PROBLEM TO SOLVE –
Reproduce exactly the line with "- 업로드 파일명: pynn_exam_mid.ipynb (pynn은 id)" and the lines after it. Stop at the last line of the data and include nothing else.

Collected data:
=======
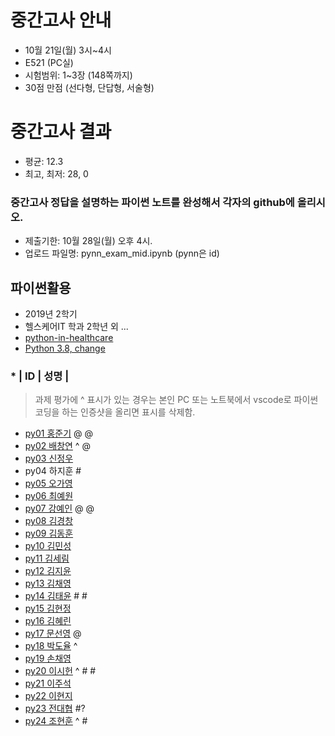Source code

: # 중간고사 안내
- 10월 21일(월) 3시~4시
- E521 (PC실)
- 시험범위: 1~3장 (148쪽까지)
- 30점 만점 (선다형, 단답형, 서술형)

# 중간고사 결과
- 평균: 12.3
- 최고, 최저: 28, 0

### 중간고사 정답을 설명하는 파이썬 노트를 완성해서 각자의 github에 올리시오.
- 제출기한: 10월 28일(월) 오후 4시.
- 업로드 파일명: pynn_exam_mid.ipynb (pynn은 id)

## 파이썬활용
- 2019년 2학기 
- 헬스케어IT 학과 2학년 외 ...
- [python-in-healthcare](https://data-flair.training/blogs/python-in-healthcare/)
- [Python 3.8, change](https://www.44bits.io/ko/post/python-3-8-release-note-summary)

### * | ID | 성명 |
> 과제 평가에 ^ 표시가 있는 경우는 본인 PC 또는 노트북에서 vscode로 파이썬 코딩을 하는 인증샷을 올리면 표시를 삭제함.

- [py01	홍준기](https://github.com/hjg5015/py01) @ @
- [py02	배창연](https://github.com/py02/py02)  ^ @
- [py03	신정우](https://github.com/wjddn1998/py03)
- py04	하지훈  #
- [py05	오가영](https://github.com/OGa-young/py05) 
- [py06	최예원](https://github.com/tiger0854/py06) 
- [py07	강예인](https://github.com/KangYein/py07)  @ @
- [py08	김경창](https://github.com/rudckd0103/py08) 
- [py09	김동훈](https://github.com/rlaehdgns03/py09)
- [py10	김민성](https://github.com/minseongkimpy/py10) 
- [py11	김세림](https://github.com/seelvita/py11) 
- [py12	김지윤](https://github.com/KIMJIYOON-PYTHON/py12)
- [py13	김채영](https://github.com/kimchaeyoung-student/py13)
- [py14	김태윤](https://github.com/taeyoon-99/py14) # #
- [py15	김현정](https://github.com/dasdasqs2/py15)
- [py16	김혜린](https://github.com/Kim-Hyerin/py16) 
- [py17	문선영](https://github.com/anstjsdud/py17) @
- [py18	박도율](https://github.com/DoyulPark/py_18) ^
- [py19	손채영](https://github.com/chaeyeongSon/py19)
- [py20	이시헌](https://github.com/LSH-123/py20) ^ # #
- [py21	이주석](https://github.com/LEEJUSEOK/py21) 
- [py22	이현지](https://github.com/ji91134/py_22)
- [py23	전대협](https://github.com/eoguq555/py23) #?
- [py24	조현훈](https://github.com/cky2675/py24) ^ #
=======
SOLUTION TO THIS PROBLEM –
- 업로드 파일명: pynn_exam_mid.ipynb (pynn은 id)

## 파이썬활용
- 2019년 2학기 
- 헬스케어IT 학과 2학년 외 ...
- [python-in-healthcare](https://data-flair.training/blogs/python-in-healthcare/)
- [Python 3.8, change](https://www.44bits.io/ko/post/python-3-8-release-note-summary)

### * | ID | 성명 |
> 과제 평가에 ^ 표시가 있는 경우는 본인 PC 또는 노트북에서 vscode로 파이썬 코딩을 하는 인증샷을 올리면 표시를 삭제함.

- [py01	홍준기](https://github.com/hjg5015/py01) @ @
- [py02	배창연](https://github.com/py02/py02)  ^ @
- [py03	신정우](https://github.com/wjddn1998/py03)
- py04	하지훈  #
- [py05	오가영](https://github.com/OGa-young/py05) 
- [py06	최예원](https://github.com/tiger0854/py06) 
- [py07	강예인](https://github.com/KangYein/py07)  @ @
- [py08	김경창](https://github.com/rudckd0103/py08) 
- [py09	김동훈](https://github.com/rlaehdgns03/py09)
- [py10	김민성](https://github.com/minseongkimpy/py10) 
- [py11	김세림](https://github.com/seelvita/py11) 
- [py12	김지윤](https://github.com/KIMJIYOON-PYTHON/py12)
- [py13	김채영](https://github.com/kimchaeyoung-student/py13)
- [py14	김태윤](https://github.com/taeyoon-99/py14) # #
- [py15	김현정](https://github.com/dasdasqs2/py15)
- [py16	김혜린](https://github.com/Kim-Hyerin/py16) 
- [py17	문선영](https://github.com/anstjsdud/py17) @
- [py18	박도율](https://github.com/DoyulPark/py_18) ^
- [py19	손채영](https://github.com/chaeyeongSon/py19)
- [py20	이시헌](https://github.com/LSH-123/py20) ^ # #
- [py21	이주석](https://github.com/LEEJUSEOK/py21) 
- [py22	이현지](https://github.com/ji91134/py_22)
- [py23	전대협](https://github.com/eoguq555/py23) #?
- [py24	조현훈](https://github.com/cky2675/py24) ^ #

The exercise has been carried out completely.